Exempt Investors: Persons holding more than 5% of an equity security who are not subject to, or whose acquisitions are exempt from Section 13(d). Rule 13d-1(d).

Passive Investors: Any person acquiring more than 5% but less than 20% of an equity security and did not acquire such securities with a purpose or effect of changing or influencing control of the issuer or in a transaction having that effect. Rule 13d-1(c).
Initial Filing:Within 10 calendar days after the acquisition. Rule 13d-1(a).Qualified Institutional Investors: Within 45 calendar days after the calendar year in which the person holds more than 5% as of the year end, or within 10 calendar days after the end of the first month in which the person’s beneficial ownership exceeds 10% of the class of equity securities computed as of the end of the month. Rule 13d1(b)(2).

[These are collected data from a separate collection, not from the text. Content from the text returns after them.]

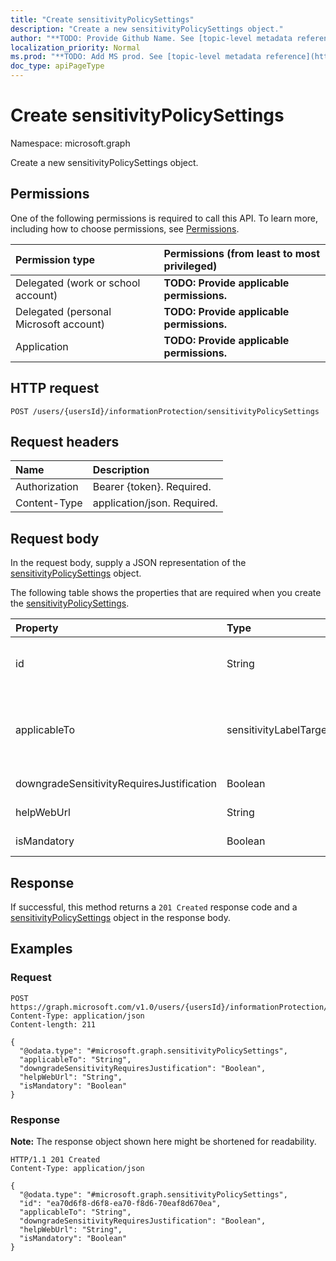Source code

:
 ```yaml
---
title: "Create sensitivityPolicySettings"
description: "Create a new sensitivityPolicySettings object."
author: "**TODO: Provide Github Name. See [topic-level metadata reference](https://msgo.azurewebsites.net/add/document/guidelines/metadata.html#topic-level-metadata)**"
localization_priority: Normal
ms.prod: "**TODO: Add MS prod. See [topic-level metadata reference](https://msgo.azurewebsites.net/add/document/guidelines/metadata.html#topic-level-metadata)**"
doc_type: apiPageType
---
```


# Create sensitivityPolicySettings
Namespace: microsoft.graph



Create a new sensitivityPolicySettings object.

## Permissions
One of the following permissions is required to call this API. To learn more, including how to choose permissions, see [Permissions](/graph/permissions-reference).

|Permission type|Permissions (from least to most privileged)|
|:---|:---|
|Delegated (work or school account)|**TODO: Provide applicable permissions.**|
|Delegated (personal Microsoft account)|**TODO: Provide applicable permissions.**|
|Application|**TODO: Provide applicable permissions.**|

## HTTP request

<!-- {
  "blockType": "ignored"
}
-->
``` http
POST /users/{usersId}/informationProtection/sensitivityPolicySettings
```

## Request headers
|Name|Description|
|:---|:---|
|Authorization|Bearer {token}. Required.|
|Content-Type|application/json. Required.|

## Request body
In the request body, supply a JSON representation of the [sensitivityPolicySettings](../resources/sensitivitypolicysettings.md) object.

The following table shows the properties that are required when you create the [sensitivityPolicySettings](../resources/sensitivitypolicysettings.md).

|Property|Type|Description|
|:---|:---|:---|
|id|String|**TODO: Add Description** Inherited from [entity](../resources/entity.md)|
|applicableTo|sensitivityLabelTarget|**TODO: Add Description**. Possible values are: `email`, `site`, `unifiedGroup`, `unknownFutureValue`.|
|downgradeSensitivityRequiresJustification|Boolean|**TODO: Add Description**|
|helpWebUrl|String|**TODO: Add Description**|
|isMandatory|Boolean|**TODO: Add Description**|



## Response

If successful, this method returns a `201 Created` response code and a [sensitivityPolicySettings](../resources/sensitivitypolicysettings.md) object in the response body.

## Examples

### Request
<!-- {
  "blockType": "request",
  "name": "create_sensitivitypolicysettings_from_"
}
-->
``` http
POST https://graph.microsoft.com/v1.0/users/{usersId}/informationProtection/sensitivityPolicySettings
Content-Type: application/json
Content-length: 211

{
  "@odata.type": "#microsoft.graph.sensitivityPolicySettings",
  "applicableTo": "String",
  "downgradeSensitivityRequiresJustification": "Boolean",
  "helpWebUrl": "String",
  "isMandatory": "Boolean"
}
```


### Response
**Note:** The response object shown here might be shortened for readability.
<!-- {
  "blockType": "response",
  "truncated": true,
  "@odata.type": "microsoft.graph.sensitivityPolicySettings"
}
-->
``` http
HTTP/1.1 201 Created
Content-Type: application/json

{
  "@odata.type": "#microsoft.graph.sensitivityPolicySettings",
  "id": "ea70d6f8-d6f8-ea70-f8d6-70eaf8d670ea",
  "applicableTo": "String",
  "downgradeSensitivityRequiresJustification": "Boolean",
  "helpWebUrl": "String",
  "isMandatory": "Boolean"
}
```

Exempt Investors: Within 45 calendar days after the calendar year in which the person becomes obligated to file. Rule 13d-1(d).

Passive Investors: Within 10 calendar days after the acquisition. Rule 13d-1(c).
Amendments:File promptly to reflect any material change including a change in investment purpose. An acquisition or disposition of beneficial ownership of securities equal to 1% or more of the class is deemed to be a material change. Rule 13d-2(a).All Filers: Within 45 calendar days after the end of the calendar year to report any change in the information. Rules 13d-2(b), (c) and (d).

Qualified Institutional Investors: In addition to the requirement stated above, within 10 calendar days after the end of the first month in which the person’s beneficial ownership exceeds 10% of the class computed as of the end of the month, and thereafter within 10 calendar days of the end of any month in which the person's beneficial ownership increases or decreases more than 5% computed as of the end of the month. Rule 13d-1(b)(2) and 13d-2(c).

Passive Investors: Within 45 calendar days after the end of the calendar year to report any change in the information. In addition, an amendment must be filed promptly upon the person's beneficial ownership exceeding 10% of the class and thereafter promptly upon the person's beneficial ownership increasing or decreasing more than 5%. Rule 13d-2(a).